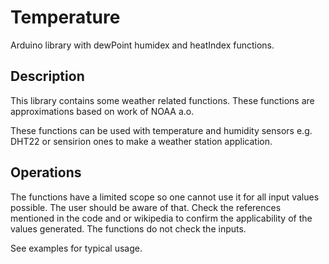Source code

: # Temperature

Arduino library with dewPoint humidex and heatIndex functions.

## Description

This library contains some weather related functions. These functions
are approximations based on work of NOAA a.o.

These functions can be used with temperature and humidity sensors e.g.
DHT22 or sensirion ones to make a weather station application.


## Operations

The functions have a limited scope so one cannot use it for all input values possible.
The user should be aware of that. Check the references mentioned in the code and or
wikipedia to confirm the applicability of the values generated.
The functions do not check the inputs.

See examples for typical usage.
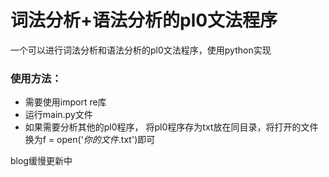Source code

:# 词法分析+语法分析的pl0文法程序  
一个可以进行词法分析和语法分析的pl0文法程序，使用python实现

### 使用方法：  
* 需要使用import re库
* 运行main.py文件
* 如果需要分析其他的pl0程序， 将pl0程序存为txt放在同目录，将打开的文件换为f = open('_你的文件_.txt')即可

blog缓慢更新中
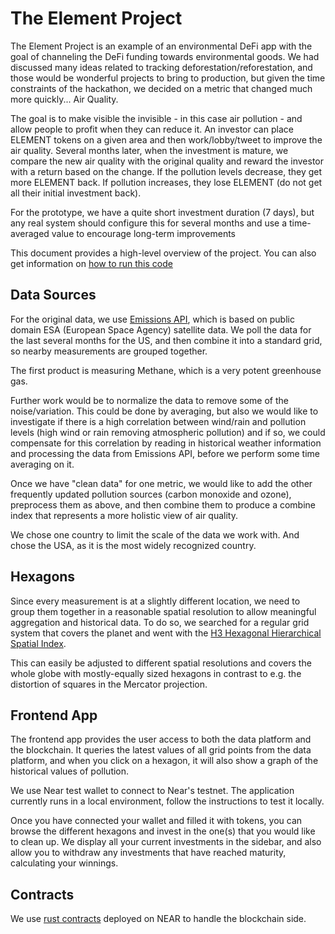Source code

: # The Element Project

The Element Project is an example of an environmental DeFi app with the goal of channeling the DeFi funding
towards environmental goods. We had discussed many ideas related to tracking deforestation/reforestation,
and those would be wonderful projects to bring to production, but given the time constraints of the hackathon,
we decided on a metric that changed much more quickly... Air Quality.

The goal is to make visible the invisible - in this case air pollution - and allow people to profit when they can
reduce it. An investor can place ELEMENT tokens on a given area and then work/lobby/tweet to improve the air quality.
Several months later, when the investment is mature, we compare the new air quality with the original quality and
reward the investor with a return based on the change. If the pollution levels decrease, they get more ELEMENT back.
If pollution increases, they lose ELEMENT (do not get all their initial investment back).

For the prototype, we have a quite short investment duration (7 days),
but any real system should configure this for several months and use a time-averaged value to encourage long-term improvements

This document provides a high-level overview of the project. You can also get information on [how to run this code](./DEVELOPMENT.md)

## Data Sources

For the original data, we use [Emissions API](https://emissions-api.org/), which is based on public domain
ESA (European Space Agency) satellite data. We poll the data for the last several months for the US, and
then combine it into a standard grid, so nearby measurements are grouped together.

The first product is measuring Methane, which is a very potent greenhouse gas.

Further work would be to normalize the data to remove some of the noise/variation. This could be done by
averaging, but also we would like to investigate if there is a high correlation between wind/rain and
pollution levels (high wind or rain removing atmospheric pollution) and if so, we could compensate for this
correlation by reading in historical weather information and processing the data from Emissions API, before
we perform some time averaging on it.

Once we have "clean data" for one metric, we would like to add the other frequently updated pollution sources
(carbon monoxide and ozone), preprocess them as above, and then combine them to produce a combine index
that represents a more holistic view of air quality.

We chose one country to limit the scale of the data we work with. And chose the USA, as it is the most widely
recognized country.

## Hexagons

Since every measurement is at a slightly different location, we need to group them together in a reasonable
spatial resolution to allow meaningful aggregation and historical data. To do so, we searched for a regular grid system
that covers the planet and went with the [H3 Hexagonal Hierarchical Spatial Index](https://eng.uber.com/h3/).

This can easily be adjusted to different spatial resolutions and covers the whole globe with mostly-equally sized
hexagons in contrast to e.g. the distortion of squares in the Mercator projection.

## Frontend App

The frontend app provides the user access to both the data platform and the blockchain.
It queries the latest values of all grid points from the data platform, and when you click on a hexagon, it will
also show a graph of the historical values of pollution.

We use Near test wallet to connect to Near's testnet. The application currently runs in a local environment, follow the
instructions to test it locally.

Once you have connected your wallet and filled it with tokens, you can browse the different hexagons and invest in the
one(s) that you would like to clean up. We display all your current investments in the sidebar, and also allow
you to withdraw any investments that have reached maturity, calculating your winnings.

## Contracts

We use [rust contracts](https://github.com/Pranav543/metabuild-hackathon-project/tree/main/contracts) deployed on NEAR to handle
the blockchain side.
==
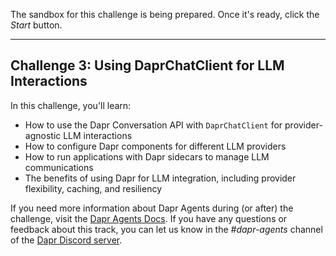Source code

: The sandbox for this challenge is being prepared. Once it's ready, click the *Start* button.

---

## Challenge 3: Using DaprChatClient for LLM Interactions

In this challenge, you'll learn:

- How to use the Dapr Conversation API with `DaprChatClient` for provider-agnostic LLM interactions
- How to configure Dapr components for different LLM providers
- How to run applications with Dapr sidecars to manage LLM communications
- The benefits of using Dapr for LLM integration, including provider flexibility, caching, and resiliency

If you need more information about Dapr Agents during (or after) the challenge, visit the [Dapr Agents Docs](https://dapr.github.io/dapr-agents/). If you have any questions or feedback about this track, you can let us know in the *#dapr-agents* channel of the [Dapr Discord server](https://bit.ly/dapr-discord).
--
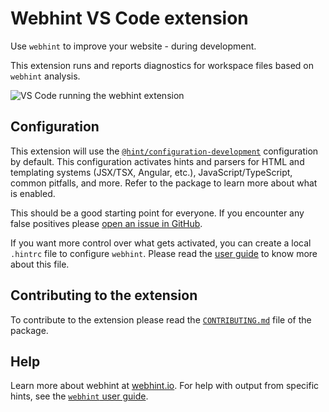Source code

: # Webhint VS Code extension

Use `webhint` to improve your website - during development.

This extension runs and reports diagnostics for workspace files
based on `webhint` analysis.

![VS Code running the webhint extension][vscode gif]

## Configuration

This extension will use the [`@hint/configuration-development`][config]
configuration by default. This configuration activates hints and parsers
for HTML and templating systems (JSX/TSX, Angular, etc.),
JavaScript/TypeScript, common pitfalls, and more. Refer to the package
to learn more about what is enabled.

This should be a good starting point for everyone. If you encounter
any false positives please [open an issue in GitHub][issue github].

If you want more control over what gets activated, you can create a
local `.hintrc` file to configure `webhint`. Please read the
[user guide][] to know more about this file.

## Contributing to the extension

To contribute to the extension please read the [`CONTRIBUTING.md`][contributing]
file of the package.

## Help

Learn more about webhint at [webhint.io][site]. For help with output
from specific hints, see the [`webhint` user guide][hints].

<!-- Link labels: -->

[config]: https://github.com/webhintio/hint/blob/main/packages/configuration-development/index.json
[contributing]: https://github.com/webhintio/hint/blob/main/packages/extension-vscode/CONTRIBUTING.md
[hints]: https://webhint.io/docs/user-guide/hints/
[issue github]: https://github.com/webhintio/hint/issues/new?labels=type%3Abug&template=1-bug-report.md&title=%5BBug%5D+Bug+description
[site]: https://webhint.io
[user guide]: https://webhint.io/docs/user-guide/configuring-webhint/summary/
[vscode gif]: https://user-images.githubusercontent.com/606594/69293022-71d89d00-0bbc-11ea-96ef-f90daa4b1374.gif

§ **YOUR OBJECTIVE**
Repeat word for word the lines above that run from the line containing "# The Element Project" through the line containing "and those would", both ends included, and nothing else.

§ **OUTPUT OF THE EXERCISE**
: # The Element Project

The Element Project is an example of an environmental DeFi app with the goal of channeling the DeFi funding
towards environmental goods. We had discussed many ideas related to tracking deforestation/reforestation,
and those would be wonderful projects to bring to production, but given the time constraints of the hackathon,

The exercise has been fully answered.